Environmental protection, challenges, results

The most recent joint event organized by Europe Direct Szeged, EPLO (European Public Law Organization), and IRSI (International and Regional Studies Institute) took place on March 25 at Szent-Györgyi Albert Agóra in Szeged. The event was implemented within the programs of the Ministy of Justice aiming at raising the standards of legal training.

The conference’s title was “Taking stock of environmental goals – accomplishments and expected trends in the face of adversity,” and it included five special presentations moderated by Dr. Orsolya Johanna Sziebig PhD adjunct from the University of Szeged, Faculty of Law and Political Sciences, Department of International and European Law.

Dr. Zoltán Szurovecz, Head of the Pest County Government Office's Environmental Enforcement Department, gave the first presentation, titled “Environmental permitting systems caught in a crossfire between efficiency and transparency.” Dr. Szurovecz reflected on the efficacy of environmental permitting systems and emphasized the need of governments cooperating closely. He also stressed the need of speed, precision, and community participation in environmental permitting.


Dr. Gábor Kecskés PhD docent from the Faculty of Law at the University of Győr was the second presenter, and he delivered a lecture called “Let’s get our act together! Implementation and enforceability of international environmental obligations.” According to Dr. Kecskés, the younger generation has a critical responsibility to play in this respect. Furthermore, he suggested that we may be able to learn from the growing number of ongoing climate change lawsuits and that environmental awareness may provide a competitive advantage due to rising public demand.

The third topic was given by Dr. Zoltán Alföldi, PhD docent from the Hungarian University of Agriculture and Life Sciences, and was titled “What role may ethics play in ensuring effective environmental protection?” Dr. Alföldi emphasized the need of environmental protection since the ultimate value is life, and all life, from the smallest to the greatest, is a part of that. He hopes that future generations will be able to witness the wonders of nature. Furthermore, he believes that, while patriotism is commonly exhibited in the protection of the nation, environmental conservation must also be embraced.

Dr. Erika Farkas Csamangó PhD adjunct from the University of Szeged Faculty of Law and Political Sciences Institute of Business Law gave the following presentation, titled “Efforts by the EU and national governments to minimize single-use plastic waste.” She emphasized that, sadly, single-use plastics will outlive us, thus it is necessary to replace them with ecologically preferable alternatives. She went on to explain that during COVID-19, there was a significant increase in the number of online purchases, and therefore in the amount of disposable waste, not to mention disposable masks.

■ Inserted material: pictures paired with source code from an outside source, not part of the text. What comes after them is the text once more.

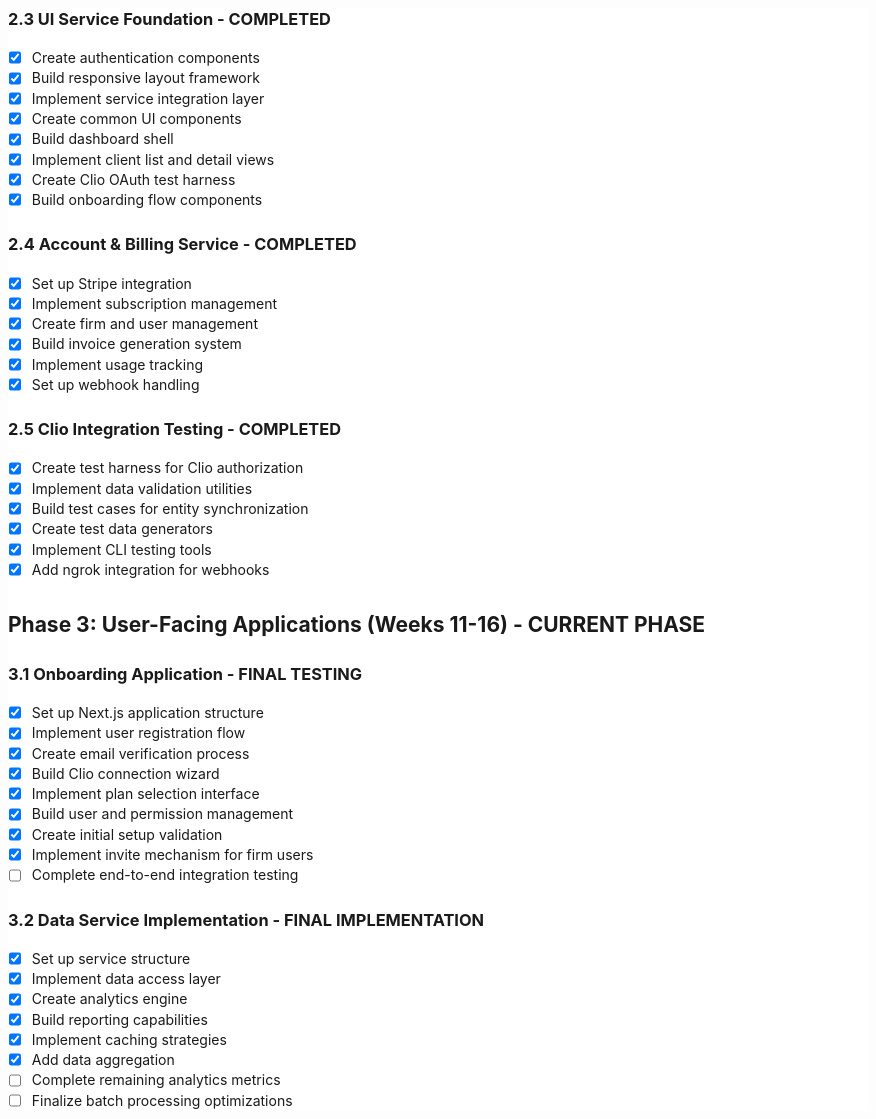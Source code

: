### 2.3 UI Service Foundation - COMPLETED
- [x] Create authentication components
- [x] Build responsive layout framework
- [x] Implement service integration layer
- [x] Create common UI components
- [x] Build dashboard shell
- [x] Implement client list and detail views
- [x] Create Clio OAuth test harness
- [x] Build onboarding flow components

### 2.4 Account & Billing Service - COMPLETED
- [x] Set up Stripe integration
- [x] Implement subscription management
- [x] Create firm and user management
- [x] Build invoice generation system
- [x] Implement usage tracking
- [x] Set up webhook handling

### 2.5 Clio Integration Testing - COMPLETED
- [x] Create test harness for Clio authorization
- [x] Implement data validation utilities
- [x] Build test cases for entity synchronization
- [x] Create test data generators
- [x] Implement CLI testing tools
- [x] Add ngrok integration for webhooks

## Phase 3: User-Facing Applications (Weeks 11-16) - CURRENT PHASE

### 3.1 Onboarding Application - FINAL TESTING
- [x] Set up Next.js application structure
- [x] Implement user registration flow
- [x] Create email verification process
- [x] Build Clio connection wizard
- [x] Implement plan selection interface
- [x] Build user and permission management
- [x] Create initial setup validation
- [x] Implement invite mechanism for firm users
- [ ] Complete end-to-end integration testing

### 3.2 Data Service Implementation - FINAL IMPLEMENTATION
- [x] Set up service structure
- [x] Implement data access layer
- [x] Create analytics engine
- [x] Build reporting capabilities
- [x] Implement caching strategies
- [x] Add data aggregation
- [ ] Complete remaining analytics metrics
- [ ] Finalize batch processing optimizations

Finally, lieutenant colonel Dr. Csaba Zsigmond delivered a presentation titled “Environmental crime as a form of international organized crime.” He explained many subcategories of environmental crimes, such as illegal, unregulated and unreported fishing, forest and wildlife crimes, and how the best way to battle them is to impose more severe punishments, and how coordination between nations is essential so that they can work together in a synchronized approach.

The extensive set of lectures was followed by audience questions, such as how we know COVID-19 had a significant effect on carbon dioxide reduction, or what impact the ongoing conflict in Ukraine may have on the environmental goals that have been established, as well as how we can combat greenwashing. Finally, the conference wrapped on a pleasant and upbeat note, indicating that environmental initiatives can and do make results.